As férias que James e Laurie
Ann Ryan passaram em Las Vegas em janeiro de 2002 tiveram
mais emoções do que eles teriam
desejado. Pouco depois de fazer o
check-in no Hard Rock Hotel, o
casal encontrou um cadáver na
banheira. Quando tentou deixar o
hotel, foi impedido por seguranças e um paramédico.
Outro que teve uma grande surpresa foi Philip Zelnick, quando
tentou embarcar num avião no
Arizona. Um guarda da segurança o fez se deitar numa esteira
transportadora e passar por uma
máquina de raio-X da qual, conta,
ele saiu "humilhado e sangrando
por todos os lados".
Os dois incidentes foram pegadinhas preparadas por programas de TV. Mas Zelnick e o casal
Ryan não acharam graça, tanto
assim que processaram os produtores dos programas.
Até algum tempo atrás, processos contra programas de entretenimento que não seguem um roteiro fixo eram abertos por pessoas que se machucavam imitando proezas como as que são realizadas no programa ""Jackass", ou
que achavam que as regras de
"Survivor" eram aplicadas de maneira injusta. Hoje, porém, advogados de emissoras e executivos
de seguradoras dizem que um novo tipo de processo está em alta
-aquele que envolve alegações
de danos físicos e emocionais sérios sofridos pelos participantes.

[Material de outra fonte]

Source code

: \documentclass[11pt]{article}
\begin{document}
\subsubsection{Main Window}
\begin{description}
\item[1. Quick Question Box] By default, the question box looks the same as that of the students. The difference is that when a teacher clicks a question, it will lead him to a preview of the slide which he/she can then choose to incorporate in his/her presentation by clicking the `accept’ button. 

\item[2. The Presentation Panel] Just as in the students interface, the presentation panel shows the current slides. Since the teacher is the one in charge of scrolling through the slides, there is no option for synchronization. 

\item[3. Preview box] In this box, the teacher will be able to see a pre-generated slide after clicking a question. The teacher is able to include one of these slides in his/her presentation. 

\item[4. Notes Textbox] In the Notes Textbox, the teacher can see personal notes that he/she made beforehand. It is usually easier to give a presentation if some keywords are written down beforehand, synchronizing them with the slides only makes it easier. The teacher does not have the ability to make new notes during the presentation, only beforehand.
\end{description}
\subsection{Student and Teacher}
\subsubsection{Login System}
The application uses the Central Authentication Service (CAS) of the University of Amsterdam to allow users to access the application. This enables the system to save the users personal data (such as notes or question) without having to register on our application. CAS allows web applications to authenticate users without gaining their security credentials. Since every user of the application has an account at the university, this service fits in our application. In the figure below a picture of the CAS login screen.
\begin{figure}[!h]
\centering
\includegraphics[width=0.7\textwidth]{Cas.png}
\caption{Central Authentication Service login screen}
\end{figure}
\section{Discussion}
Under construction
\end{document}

Essas ações suscitam, conforme
dizia uma delas, aberta no mês
passado, a questão de como a lei
deve tratar ""o aparente anseio do
público de assistir ao sofrimento
físico e emocional na vida real". O
processo acima citado foi aberto
por uma mulher que afirma ter sido gravemente machucada num
artefato chamado ""arreio da dor",
durante as filmagens do piloto de
um seriado da CBS.
O fato é que os processos estão
modificando o aspecto econômico dessa espécie de programação,
conhecida por custar pouco. ""Era
inevitável que o aumento extraordinário dos "reality shows" levasse
a um aumento igualmente extraordinário de processos", disse
Sandra Baron, diretora-executiva
do Centro de Recursos Jurídicos
da Imprensa, que reúne informações sobre ações abertas contra a
mídia. ""Os custos dos seguros vão
subir vertiginosamente, e os dos
processos litigiosos, mais ainda."
Bob Banner foi produtor do
programa ""Candid Camera" nos
anos 60. Ele disse que não se recorda de um único processo judicial aberto contra o programa.
"Nós nunca tentávamos constranger as pessoas. Fazíamos coisas muito mais leves."

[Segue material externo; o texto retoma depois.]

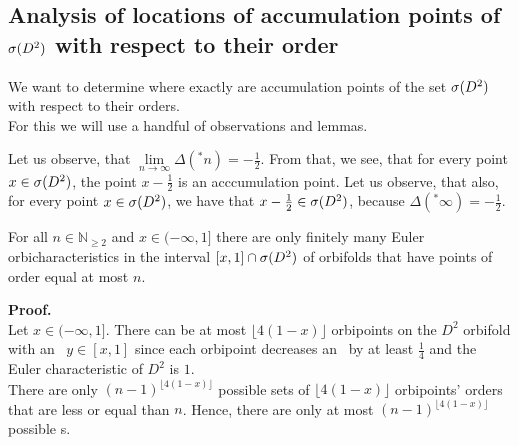 \subsection{Analysis of locations of accumulation points of ${{\sigma}(D^2)}$ with respect to their order}
We want to determine where exactly are accumulation points of the set ${{\sigma}(D^2)}$ with 
respect to their orders. \\
For this we will use  
a handful of observations and lemmas. 
\begin{observation}\label{accumulation_points_are_in_the_spectrum}
Let us observe, that $\lim\limits_{n \to \infty} \Delta(^\ast n) = -\frac{1}{2}$. From that, 
we see, 
that for every point $x \in {{\sigma}(D^2)}$, the point $x - \frac{1}{2}$ is an acccumulation point. 
Let us observe, that also, for every point $x \in {{\sigma}(D^2)}$, we have that $x - \frac{1}{2} 
\in {{\sigma}(D^2)}$, 
because $\Delta(^\ast \infty) = -\frac{1}{2}$. 
\end{observation}

\begin{lemma}\label{finiteness_lemma}
For all $n \in \mathbb{N}_{\geq 2}$ and $x \in (-\infty, 1]$ there are only finitely 
many Euler orbicharacteristics
in the interval $[x,1] \cap {{\sigma}(D^2)}$ of orbifolds that have points of order equal 
at most $n$. 
\end{lemma}
\textbf{Proof.} \\
Let $x \in (-\infty, 1]$. There can be at most $\lfloor 4(1-x) \rfloor$ orbipoints on the 
$D^2$ orbifold 
with an \Eoc\ $y \in [x,1]$ since each orbipoint decreases an \Eoc\ by at least $\frac{1}{4}$ 
and the Euler characteristic of $D^2$ is $1$. \\
There are only $(n-1)^{\lfloor 4(1-x) \rfloor}$ possible sets of $\lfloor 4(1-x) \rfloor$ 
orbipoints' orders that are less or equal than $n$. Hence, there are only at most 
$(n-1)^{\lfloor 4(1-x) \rfloor}$ possible \Eoc s.


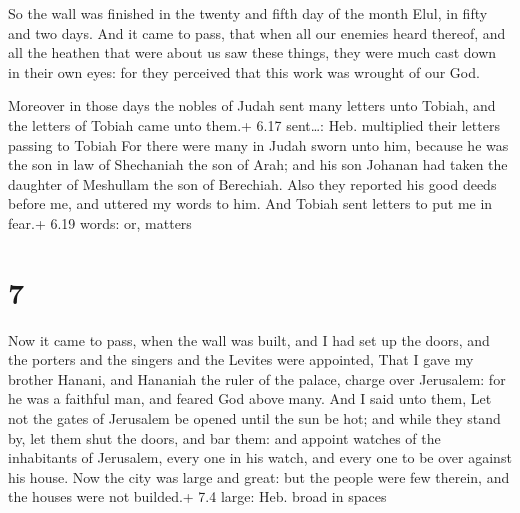  So the wall was finished in the twenty and fifth day of
the month Elul, in fifty and two days.  And it came to
pass, that when all our enemies heard thereof, and all the heathen that
were about us saw these things, they were much cast down in their own
eyes: for they perceived that this work was wrought of our God.

 Moreover in those days the nobles of Judah sent many
letters unto Tobiah, and the letters of Tobiah came unto them.+ 6.17
sent\ldots: Heb. multiplied their letters passing to Tobiah
 For there were many in Judah sworn unto him, because he
was the son in law of Shechaniah the son of Arah; and his son Johanan
had taken the daughter of Meshullam the son of Berechiah. 
Also they reported his good deeds before me, and uttered my words to
him. And Tobiah sent letters to put me in fear.+ 6.19 words: or, matters

\hypertarget{section-6}{%
\section{7}\label{section-6}}

 Now it came to pass, when the wall was built, and I had set
up the doors, and the porters and the singers and the Levites were
appointed,  That I gave my brother Hanani, and Hananiah the
ruler of the palace, charge over Jerusalem: for he was a faithful man,
and feared God above many.  And I said unto them, Let not
the gates of Jerusalem be opened until the sun be hot; and while they
stand by, let them shut the doors, and bar them: and appoint watches of
the inhabitants of Jerusalem, every one in his watch, and every one to
be over against his house.  Now the city was large and
great: but the people were few therein, and the houses were not
builded.+ 7.4 large: Heb. broad in spaces

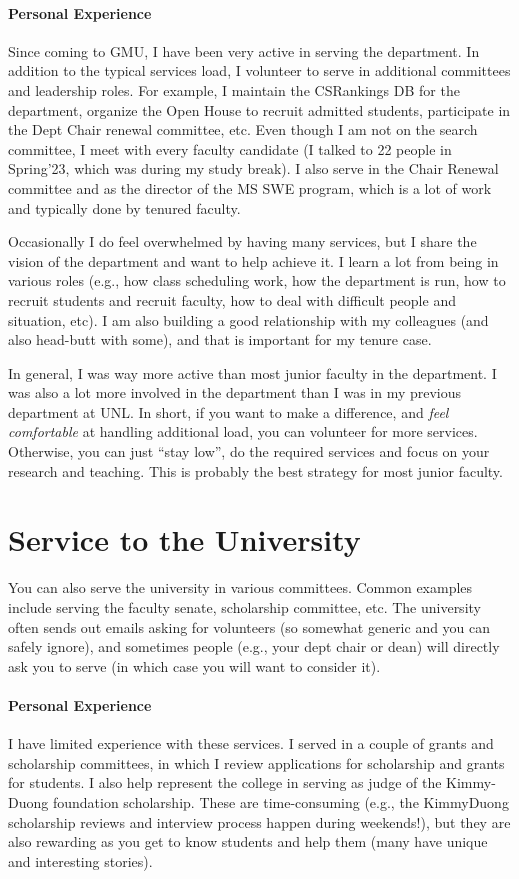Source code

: \documentclass[oneside,11pt,dvipsnames]{book}
\begin{document}
\paragraph{Personal Experience} Since coming to GMU, I have been very active in serving the department.  In addition to the typical services load, I volunteer to serve in additional committees and leadership roles. For example, I maintain the CSRankings DB for the department, organize the Open House to recruit admitted students, participate in the Dept Chair renewal committee, etc.
Even though I am not on the search committee, I meet with every faculty candidate (I talked to 22 people in Spring'23, which was during my study break). I also serve in the Chair Renewal committee and as the director of the MS SWE program, which is a lot of work and typically done by tenured faculty. 


Occasionally I do feel overwhelmed by having many services, but I share the vision of the department and want to help achieve it.
I learn a lot from being in various roles (e.g., how class scheduling work, how the department is run, how to recruit students and recruit faculty, how to deal with difficult people and situation, etc).
I am also building a good relationship with my colleagues (and also head-butt with some), and that is important for my tenure case. 

In general, I was way more active than most junior faculty in the department.  I was also a lot more involved in the department than I was in my previous department at UNL.
In short, if you want to make a difference, and \emph{feel comfortable} at handling additional load, you can volunteer for more services. Otherwise, you can just ``stay low'',
do the required services and focus on your research and teaching. This is probably the best strategy for most junior faculty. 

\section{Service to the University}
You can also serve the university in various committees.
Common examples include serving the faculty senate, scholarship committee, etc. The university often sends out emails asking for volunteers (so somewhat generic and you can safely ignore), and sometimes people (e.g., your dept chair or dean) will directly ask you to serve (in which case you will want to consider it).

\paragraph{Personal Experience} I have limited experience with these services. I served in a couple of grants and scholarship committees, in which I review applications for scholarship and grants for students. I also help represent the college in serving as judge of the Kimmy-Duong foundation scholarship. These are time-consuming (e.g., the KimmyDuong scholarship reviews and interview process happen during weekends!), but they are also rewarding as you get to know students and help them (many have unique and interesting stories). 
\end{document}
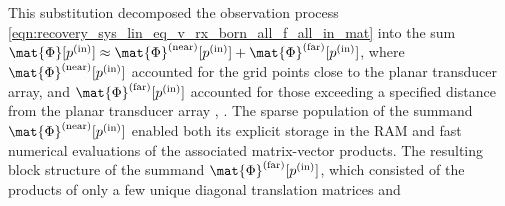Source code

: This substitution decomposed
the observation process
\eqref{eqn:recovery_sys_lin_eq_v_rx_born_all_f_all_in_mat} into
the sum
$\mat{\Phi}[ p^{(\text{in})} ] \approx \mat{\Phi}^{(\text{near})}[ p^{(\text{in})} ] + \mat{\Phi}^{(\text{far})}[ p^{(\text{in})} ]$, where
$\mat{\Phi}^{(\text{near})}[ p^{(\text{in})} ]$ accounted for
the grid points close to
the planar transducer array, and
$\mat{\Phi}^{(\text{far})}[ p^{(\text{in})} ]$ accounted for
those exceeding
a specified distance from
the planar transducer array
\cite[Sect. 9.1]{book:Gibson2014},
\cite[(8) and (23)]{article:CoifmanIAPM1993}.
The sparse population of
the summand
$\mat{\Phi}^{(\text{near})}[ p^{(\text{in})} ]$ enabled both
its explicit storage in
the \ac{RAM} and
fast numerical evaluations of
the associated matrix-vector products.
The resulting block structure of
the summand
$\mat{\Phi}^{(\text{far})}[ p^{(\text{in})} ]$, which consisted of
the products of
only a few unique
diagonal translation matrices and
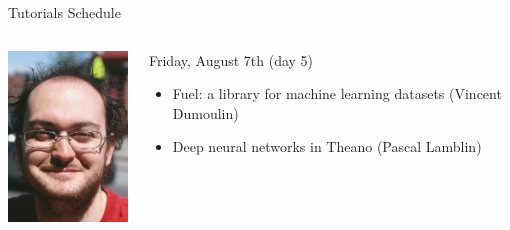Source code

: \documentclass[a4paper,9pt]{beamer}
\begin{document}
\begin{frame}{Tutorials Schedule}
{\begin{columns}
\begin{column}{.07\textwidth}
          \includegraphics[width=\columnwidth]{lamblinp.jpg}
        \end{column}
        \begin{column}{.8\textwidth}
          \scriptsize
          Friday, August 7th (day 5)
          \begin{itemize}
            \item Fuel: a library for machine learning datasets (Vincent Dumoulin)
            \item Deep neural networks in Theano (Pascal Lamblin)
          \end{itemize}
          \vspace{2mm}
        \end{column}
      \end{columns}
    }


\end{frame}
\end{document}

Mas os tempos mudaram, disse
a advogada Gloria Allred, de Los
Angeles, que representa os querelantes em dois processos abertos
contra "reality shows". As razões
disso, para ela, são econômicas e
também culturais. ""A "TV humilhação" vende bem."
Sangue
Uma nova versão de "Candid
Camera", exibida pela rede Pax,
foi responsável pelo incidente no
aeroporto de Bullhead City, Arizona, ocorrido no verão americano de 2001 e que deixou machucado o personal trainer californiano
Philip Zelnick, 35. Ele contou que
se sentiu coagido a deitar-se na esteira transportadora. ""Minha primeira reação foi imaginar que só
podia ser brincadeira", contou. O
apresentador do programa, Peter
Funt, vestia o uniforme de um segurança do aeroporto. Ele garantiu a Zelnick que o pedido era sério. ""Não se brinca assim num aeroporto", disse Funt. Zelnick só ficou sabendo que tinha sido vítima de uma pegadinha quando
saiu da esteira, contundido, sangrando e gritando de dor.

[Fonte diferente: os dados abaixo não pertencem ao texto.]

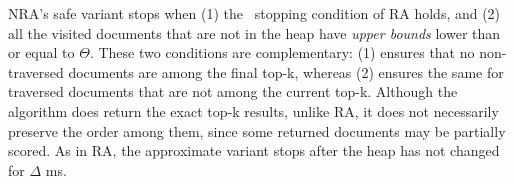 NRA's safe variant stops when (1) the \RAStop\ stopping condition of RA holds, 
and (2) all the  visited documents that are not in the heap have \emph{upper bounds} lower than or equal to $\Theta$. These two conditions are complementary: (1) ensures that no non-traversed documents are among the final top-k, whereas (2) ensures the same for  traversed documents that are not among the current top-k. 
Although the algorithm does return the exact top-k results, unlike RA, it does not necessarily preserve the order among them, since some returned documents may be partially scored. As in RA, the approximate variant  stops after the heap has not changed for $\Delta$ ms.

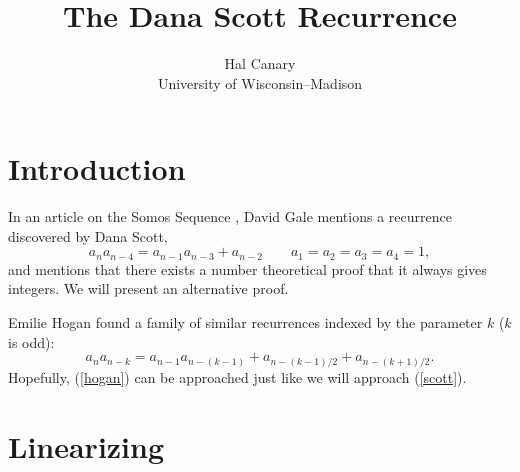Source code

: \documentclass[10pt]{article}
\title{The Dana Scott Recurrence}
\author{{\sc Hal Canary} \\
{\small University of Wisconsin--Madison}}
\begin{document}
\maketitle



\section{Introduction}

In an article on the Somos Sequence \cite{gale91}, David Gale mentions a
recurrence discovered by Dana Scott,
\begin{equation}\label{scott}
a_n a_{n-4} = a_{n-1} a_{n-3} + a_{n-2} \qquad a_1=a_2=a_3=a_4=1,
\end{equation}
and mentions that there exists a number theoretical proof that it
always gives integers. We will present an alternative proof.

Emilie Hogan found a family of similar recurrences indexed by the
parameter $k$ ($k$ is odd):
\begin{equation}\label{hogan}
a_n a_{n-k} = a_{n-1} a_{n-(k-1)} + a_{n-(k-1)/2} + a_{n-(k+1)/2}.
\end{equation}
Hopefully, (\ref{hogan}) can be approached just like we will approach
(\ref{scott}).

\section{Linearizing}
\end{document}
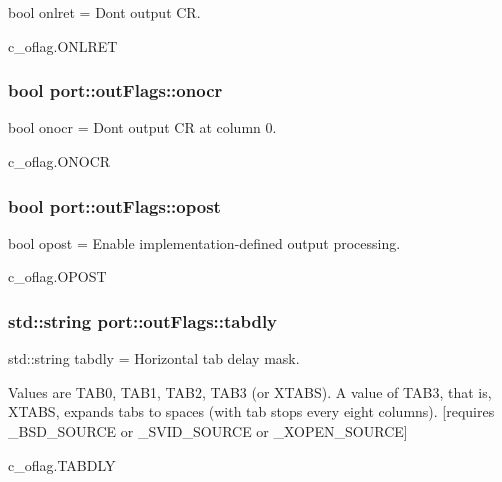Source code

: bool onlret = Don\textquotesingle{}t output CR. 

c\+\_\+oflag.\+O\+N\+L\+R\+ET
\subsubsection[{\texorpdfstring{onocr}{onocr}}]{\setlength{\rightskip}{0pt plus 5cm}bool port\+::out\+Flags\+::onocr}\hypertarget{classport_1_1outFlags_abd2808b0c96c90d378a567de95416db8}{}\label{classport_1_1outFlags_abd2808b0c96c90d378a567de95416db8}


bool onocr = Don\textquotesingle{}t output CR at column 0. 

c\+\_\+oflag.\+O\+N\+O\+CR
\subsubsection[{\texorpdfstring{opost}{opost}}]{\setlength{\rightskip}{0pt plus 5cm}bool port\+::out\+Flags\+::opost}\hypertarget{classport_1_1outFlags_a11cd5d176cbfcee504f49db3ed8a1f44}{}\label{classport_1_1outFlags_a11cd5d176cbfcee504f49db3ed8a1f44}


bool opost = Enable implementation-\/defined output processing. 

c\+\_\+oflag.\+O\+P\+O\+ST
\subsubsection[{\texorpdfstring{tabdly}{tabdly}}]{\setlength{\rightskip}{0pt plus 5cm}std\+::string port\+::out\+Flags\+::tabdly}\hypertarget{classport_1_1outFlags_a9d52874c0c75ede86cb806a0058dbff3}{}\label{classport_1_1outFlags_a9d52874c0c75ede86cb806a0058dbff3}


std\+::string tabdly = Horizontal tab delay mask. 

Values are T\+A\+B0, T\+A\+B1, T\+A\+B2, T\+A\+B3 (or X\+T\+A\+BS). A value of T\+A\+B3, that is, X\+T\+A\+BS, expands tabs to spaces (with tab stops every eight columns). \mbox{[}requires \+\_\+\+B\+S\+D\+\_\+\+S\+O\+U\+R\+CE or \+\_\+\+S\+V\+I\+D\+\_\+\+S\+O\+U\+R\+CE or \+\_\+\+X\+O\+P\+E\+N\+\_\+\+S\+O\+U\+R\+CE\mbox{]} 

c\+\_\+oflag.\+T\+A\+B\+D\+LY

O segmento acabou não sendo
colocado no ar, mas pegadinhas
semelhantes têm feito sucesso,
"como paródia da segurança nos
aeroportos", disse Funt, em entrevista. Filho de Allen Funt, criador e apresentador original de
"Candid Camera", Peter Funt disse que a idéia não é representativa
da abordagem mais comumente
usada pelo programa. "Parte meu
coração ver que estou mergulhado na fossa dos "reality shows"",
disse ele. Apesar disso, admitiu
que sente a pressão dos modelos
de outros programas. ""Fica cada
vez mais difícil manter padrões
em que acreditamos", disse,
"quando nossos concorrentes
não hesitam diante de nada e parecem estar fazendo sucesso".
Apesar disso, Funt não expressou grande solidariedade para
com Zelnick. ""Machucamos uma
pessoa acidentalmente", disse ele.
""Fiquei aliviado por não ter sido
mais grave e chateado porque
aconteceu, para começo de conversa. Entregamos o problema
nas mãos de nossa seguradora.
Ofereceram ao rapaz um valor
simbólico, alguns milhares de dólares, mas ele recusou."
Suplício
Os "reality shows" que não envolvem câmeras ocultas procuram proteger-se contra possíveis
medidas legais, exigindo que seus
participantes assinem documentos isentando-os de responsabilidade por possíveis danos.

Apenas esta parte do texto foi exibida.